Exclude the pictures, then restate every entry below exactly.

##### Extracted data #####

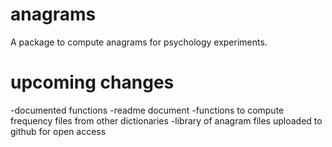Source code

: # anagrams
A package to compute anagrams for psychology experiments.

# upcoming changes
-documented functions
-readme document
-functions to compute frequency files from other dictionaries
-library of anagram files uploaded to github for open access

#####

Solution to the problem
Source code

: # anagrams
A package to compute anagrams for psychology experiments.

# upcoming changes
-documented functions
-readme document
-functions to compute frequency files from other dictionaries
-library of anagram files uploaded to github for open access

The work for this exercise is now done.